■ WORK TO BE COMPLETED: Your task is to reproduce exactly the lines that run from the beginning of the data through the line where "### Add your personal API keys" appears.

-- PROVIDED DATA follows --

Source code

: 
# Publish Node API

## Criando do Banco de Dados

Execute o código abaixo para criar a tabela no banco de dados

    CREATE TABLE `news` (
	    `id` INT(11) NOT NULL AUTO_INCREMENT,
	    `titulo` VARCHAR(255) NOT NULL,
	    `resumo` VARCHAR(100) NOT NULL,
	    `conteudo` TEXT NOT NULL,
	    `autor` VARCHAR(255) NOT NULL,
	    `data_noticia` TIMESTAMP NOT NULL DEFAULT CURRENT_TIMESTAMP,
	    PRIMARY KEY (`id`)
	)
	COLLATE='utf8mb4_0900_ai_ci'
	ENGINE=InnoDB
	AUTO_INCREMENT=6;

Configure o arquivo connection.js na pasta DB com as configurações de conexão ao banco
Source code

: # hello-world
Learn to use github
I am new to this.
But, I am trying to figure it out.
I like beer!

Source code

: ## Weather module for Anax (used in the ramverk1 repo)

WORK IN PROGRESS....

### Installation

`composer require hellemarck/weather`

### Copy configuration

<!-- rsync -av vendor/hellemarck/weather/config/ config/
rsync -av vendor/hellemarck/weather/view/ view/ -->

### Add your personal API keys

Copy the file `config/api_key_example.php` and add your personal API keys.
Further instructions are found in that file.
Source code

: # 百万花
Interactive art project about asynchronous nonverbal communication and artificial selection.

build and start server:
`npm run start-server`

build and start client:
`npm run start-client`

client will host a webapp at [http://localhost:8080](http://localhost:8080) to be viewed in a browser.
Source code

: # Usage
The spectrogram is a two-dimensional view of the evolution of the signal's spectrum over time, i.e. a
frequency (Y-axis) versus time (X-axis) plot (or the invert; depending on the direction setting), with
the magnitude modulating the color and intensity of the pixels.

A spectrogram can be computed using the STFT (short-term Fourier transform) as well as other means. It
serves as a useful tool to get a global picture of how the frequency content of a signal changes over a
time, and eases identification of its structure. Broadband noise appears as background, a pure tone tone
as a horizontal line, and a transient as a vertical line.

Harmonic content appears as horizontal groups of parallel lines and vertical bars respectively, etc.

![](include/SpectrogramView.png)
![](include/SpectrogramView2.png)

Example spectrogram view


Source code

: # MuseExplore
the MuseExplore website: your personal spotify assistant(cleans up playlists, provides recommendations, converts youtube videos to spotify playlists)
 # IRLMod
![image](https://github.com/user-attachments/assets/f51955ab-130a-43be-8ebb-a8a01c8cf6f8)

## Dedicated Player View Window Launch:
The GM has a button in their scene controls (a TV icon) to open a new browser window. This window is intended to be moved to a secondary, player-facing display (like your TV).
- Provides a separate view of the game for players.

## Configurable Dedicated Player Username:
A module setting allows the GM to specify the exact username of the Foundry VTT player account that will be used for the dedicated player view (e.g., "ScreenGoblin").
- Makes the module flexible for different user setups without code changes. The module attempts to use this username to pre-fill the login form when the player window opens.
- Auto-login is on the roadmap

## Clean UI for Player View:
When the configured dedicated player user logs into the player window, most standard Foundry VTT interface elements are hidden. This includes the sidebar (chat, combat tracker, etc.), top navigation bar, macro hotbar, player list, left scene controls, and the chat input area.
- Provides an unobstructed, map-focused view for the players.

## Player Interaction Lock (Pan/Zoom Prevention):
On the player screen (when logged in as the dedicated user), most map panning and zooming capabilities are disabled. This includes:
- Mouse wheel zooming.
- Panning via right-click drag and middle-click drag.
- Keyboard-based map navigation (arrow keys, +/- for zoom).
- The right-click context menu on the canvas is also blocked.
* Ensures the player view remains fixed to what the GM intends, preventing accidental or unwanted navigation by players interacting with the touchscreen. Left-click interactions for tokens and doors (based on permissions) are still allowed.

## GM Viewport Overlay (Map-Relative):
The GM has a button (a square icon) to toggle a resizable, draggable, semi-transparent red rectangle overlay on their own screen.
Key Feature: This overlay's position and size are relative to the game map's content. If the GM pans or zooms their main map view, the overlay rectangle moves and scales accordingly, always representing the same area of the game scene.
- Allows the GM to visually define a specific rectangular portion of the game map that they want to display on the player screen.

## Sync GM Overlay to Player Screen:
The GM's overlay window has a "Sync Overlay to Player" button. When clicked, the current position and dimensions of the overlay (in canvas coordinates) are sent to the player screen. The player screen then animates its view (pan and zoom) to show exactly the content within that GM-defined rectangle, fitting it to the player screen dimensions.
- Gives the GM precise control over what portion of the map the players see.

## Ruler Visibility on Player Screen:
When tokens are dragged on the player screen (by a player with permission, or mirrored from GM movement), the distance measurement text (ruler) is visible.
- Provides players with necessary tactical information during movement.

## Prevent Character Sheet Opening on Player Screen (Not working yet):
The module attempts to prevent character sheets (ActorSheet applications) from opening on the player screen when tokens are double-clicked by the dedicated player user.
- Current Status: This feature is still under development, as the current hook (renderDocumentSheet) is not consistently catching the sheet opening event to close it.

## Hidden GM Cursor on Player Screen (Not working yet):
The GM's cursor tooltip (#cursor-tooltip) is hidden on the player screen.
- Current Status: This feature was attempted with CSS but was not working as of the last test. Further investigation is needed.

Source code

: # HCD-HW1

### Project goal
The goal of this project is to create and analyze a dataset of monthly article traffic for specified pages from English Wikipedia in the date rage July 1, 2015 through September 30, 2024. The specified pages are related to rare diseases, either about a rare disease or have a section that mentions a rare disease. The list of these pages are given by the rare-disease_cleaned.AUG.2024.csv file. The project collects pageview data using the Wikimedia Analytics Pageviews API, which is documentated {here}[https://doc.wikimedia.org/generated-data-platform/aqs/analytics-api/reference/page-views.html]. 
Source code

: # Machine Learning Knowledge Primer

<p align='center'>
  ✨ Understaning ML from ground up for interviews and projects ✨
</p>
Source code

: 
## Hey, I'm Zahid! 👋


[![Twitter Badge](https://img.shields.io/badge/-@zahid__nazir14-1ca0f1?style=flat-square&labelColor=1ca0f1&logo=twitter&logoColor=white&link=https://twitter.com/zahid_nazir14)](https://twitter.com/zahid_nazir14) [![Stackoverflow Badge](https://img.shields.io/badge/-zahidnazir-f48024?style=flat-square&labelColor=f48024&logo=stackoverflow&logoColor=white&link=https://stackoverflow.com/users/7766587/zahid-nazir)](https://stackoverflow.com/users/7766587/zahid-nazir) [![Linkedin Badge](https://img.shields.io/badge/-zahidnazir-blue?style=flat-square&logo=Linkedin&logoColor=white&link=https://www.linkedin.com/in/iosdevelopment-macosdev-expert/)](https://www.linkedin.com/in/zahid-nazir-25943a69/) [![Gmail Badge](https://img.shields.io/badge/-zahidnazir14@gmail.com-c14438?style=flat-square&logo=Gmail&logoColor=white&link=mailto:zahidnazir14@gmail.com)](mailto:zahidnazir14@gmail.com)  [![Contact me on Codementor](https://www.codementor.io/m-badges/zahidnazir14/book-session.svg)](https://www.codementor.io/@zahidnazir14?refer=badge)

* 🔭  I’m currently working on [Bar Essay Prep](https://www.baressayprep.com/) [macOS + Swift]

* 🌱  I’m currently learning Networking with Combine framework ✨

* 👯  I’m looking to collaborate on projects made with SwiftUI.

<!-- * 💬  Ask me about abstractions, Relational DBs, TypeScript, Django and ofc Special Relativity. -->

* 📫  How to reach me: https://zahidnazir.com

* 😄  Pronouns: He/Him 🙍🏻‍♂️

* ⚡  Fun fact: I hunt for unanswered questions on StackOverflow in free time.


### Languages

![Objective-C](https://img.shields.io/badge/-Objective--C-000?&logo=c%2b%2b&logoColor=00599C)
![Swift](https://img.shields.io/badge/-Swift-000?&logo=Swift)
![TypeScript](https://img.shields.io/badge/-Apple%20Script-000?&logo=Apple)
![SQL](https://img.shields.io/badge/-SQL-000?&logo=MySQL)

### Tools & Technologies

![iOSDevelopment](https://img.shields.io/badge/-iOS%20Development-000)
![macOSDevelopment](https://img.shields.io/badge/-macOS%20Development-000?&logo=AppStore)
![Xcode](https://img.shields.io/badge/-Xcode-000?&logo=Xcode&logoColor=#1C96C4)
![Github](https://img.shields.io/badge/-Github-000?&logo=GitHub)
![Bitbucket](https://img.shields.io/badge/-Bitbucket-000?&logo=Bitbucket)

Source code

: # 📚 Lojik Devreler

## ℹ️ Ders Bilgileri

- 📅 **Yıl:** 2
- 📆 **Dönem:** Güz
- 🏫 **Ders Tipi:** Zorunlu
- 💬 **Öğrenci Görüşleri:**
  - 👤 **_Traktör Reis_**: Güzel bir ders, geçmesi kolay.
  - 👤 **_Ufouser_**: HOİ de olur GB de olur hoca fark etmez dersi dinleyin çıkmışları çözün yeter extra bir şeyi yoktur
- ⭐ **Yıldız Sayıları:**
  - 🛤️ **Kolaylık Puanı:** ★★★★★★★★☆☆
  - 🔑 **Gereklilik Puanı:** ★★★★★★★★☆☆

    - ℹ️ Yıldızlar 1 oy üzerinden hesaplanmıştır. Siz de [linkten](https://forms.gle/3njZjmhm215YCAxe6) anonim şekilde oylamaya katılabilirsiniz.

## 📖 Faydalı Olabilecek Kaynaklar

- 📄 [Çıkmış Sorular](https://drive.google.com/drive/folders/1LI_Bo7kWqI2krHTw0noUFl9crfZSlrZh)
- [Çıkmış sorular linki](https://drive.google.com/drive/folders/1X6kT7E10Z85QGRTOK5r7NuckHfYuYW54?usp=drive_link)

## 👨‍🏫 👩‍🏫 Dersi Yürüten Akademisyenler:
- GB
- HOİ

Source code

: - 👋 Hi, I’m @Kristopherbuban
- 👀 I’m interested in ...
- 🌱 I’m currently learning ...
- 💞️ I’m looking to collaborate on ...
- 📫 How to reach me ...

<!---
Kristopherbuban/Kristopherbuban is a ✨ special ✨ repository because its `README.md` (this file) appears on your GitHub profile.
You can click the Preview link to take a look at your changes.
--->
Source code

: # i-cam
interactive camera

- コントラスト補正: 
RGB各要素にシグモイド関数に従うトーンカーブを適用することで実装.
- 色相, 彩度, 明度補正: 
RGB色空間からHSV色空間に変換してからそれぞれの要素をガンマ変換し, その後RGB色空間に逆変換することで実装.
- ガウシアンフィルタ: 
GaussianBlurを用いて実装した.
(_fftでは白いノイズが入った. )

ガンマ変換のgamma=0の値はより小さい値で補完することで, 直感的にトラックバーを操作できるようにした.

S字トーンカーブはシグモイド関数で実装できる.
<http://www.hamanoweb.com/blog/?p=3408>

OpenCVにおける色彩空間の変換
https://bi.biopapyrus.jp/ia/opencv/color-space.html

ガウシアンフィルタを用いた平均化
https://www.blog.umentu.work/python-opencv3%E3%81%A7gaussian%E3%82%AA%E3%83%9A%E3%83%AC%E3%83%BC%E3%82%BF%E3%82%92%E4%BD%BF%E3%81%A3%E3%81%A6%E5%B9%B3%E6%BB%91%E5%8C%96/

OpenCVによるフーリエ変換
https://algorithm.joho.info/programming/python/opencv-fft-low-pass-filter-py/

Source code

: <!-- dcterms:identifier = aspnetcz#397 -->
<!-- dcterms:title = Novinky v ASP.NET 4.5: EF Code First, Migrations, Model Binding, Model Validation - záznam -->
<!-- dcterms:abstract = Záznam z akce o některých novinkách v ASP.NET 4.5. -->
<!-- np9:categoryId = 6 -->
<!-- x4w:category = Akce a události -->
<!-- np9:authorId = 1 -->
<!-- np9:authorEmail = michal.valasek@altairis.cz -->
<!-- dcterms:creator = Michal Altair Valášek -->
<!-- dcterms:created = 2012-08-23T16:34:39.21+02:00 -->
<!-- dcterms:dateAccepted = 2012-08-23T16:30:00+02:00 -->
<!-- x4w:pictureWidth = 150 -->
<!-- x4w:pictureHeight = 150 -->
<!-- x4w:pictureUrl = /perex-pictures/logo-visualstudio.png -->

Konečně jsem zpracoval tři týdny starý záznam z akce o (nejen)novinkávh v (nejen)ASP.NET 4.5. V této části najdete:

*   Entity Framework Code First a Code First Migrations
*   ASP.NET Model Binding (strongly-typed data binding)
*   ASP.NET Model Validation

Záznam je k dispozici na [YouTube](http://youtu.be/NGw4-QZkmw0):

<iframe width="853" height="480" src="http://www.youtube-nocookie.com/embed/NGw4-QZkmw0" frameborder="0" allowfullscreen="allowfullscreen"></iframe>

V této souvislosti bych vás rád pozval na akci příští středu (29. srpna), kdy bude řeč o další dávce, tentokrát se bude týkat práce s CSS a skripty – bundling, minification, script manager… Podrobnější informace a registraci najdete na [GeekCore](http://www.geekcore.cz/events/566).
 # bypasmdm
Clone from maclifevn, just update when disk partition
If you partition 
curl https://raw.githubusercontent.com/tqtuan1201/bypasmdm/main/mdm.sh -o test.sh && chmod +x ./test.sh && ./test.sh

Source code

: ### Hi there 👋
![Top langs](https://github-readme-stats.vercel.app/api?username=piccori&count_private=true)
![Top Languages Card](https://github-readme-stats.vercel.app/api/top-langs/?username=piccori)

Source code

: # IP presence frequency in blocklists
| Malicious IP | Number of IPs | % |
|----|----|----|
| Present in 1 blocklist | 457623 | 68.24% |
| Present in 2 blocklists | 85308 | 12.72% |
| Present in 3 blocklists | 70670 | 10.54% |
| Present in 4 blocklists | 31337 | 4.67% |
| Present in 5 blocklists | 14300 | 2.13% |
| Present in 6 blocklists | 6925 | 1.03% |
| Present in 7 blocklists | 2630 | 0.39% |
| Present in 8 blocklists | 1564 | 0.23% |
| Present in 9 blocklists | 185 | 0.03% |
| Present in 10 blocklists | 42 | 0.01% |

-- PROVIDED DATA concluded --

■ RESPONSE BELOW:
Source code

: 
# Publish Node API

## Criando do Banco de Dados

Execute o código abaixo para criar a tabela no banco de dados

    CREATE TABLE `news` (
	    `id` INT(11) NOT NULL AUTO_INCREMENT,
	    `titulo` VARCHAR(255) NOT NULL,
	    `resumo` VARCHAR(100) NOT NULL,
	    `conteudo` TEXT NOT NULL,
	    `autor` VARCHAR(255) NOT NULL,
	    `data_noticia` TIMESTAMP NOT NULL DEFAULT CURRENT_TIMESTAMP,
	    PRIMARY KEY (`id`)
	)
	COLLATE='utf8mb4_0900_ai_ci'
	ENGINE=InnoDB
	AUTO_INCREMENT=6;

Configure o arquivo connection.js na pasta DB com as configurações de conexão ao banco
Source code

: # hello-world
Learn to use github
I am new to this.
But, I am trying to figure it out.
I like beer!

Source code

: ## Weather module for Anax (used in the ramverk1 repo)

WORK IN PROGRESS....

### Installation

`composer require hellemarck/weather`

### Copy configuration

<!-- rsync -av vendor/hellemarck/weather/config/ config/
rsync -av vendor/hellemarck/weather/view/ view/ -->

### Add your personal API keys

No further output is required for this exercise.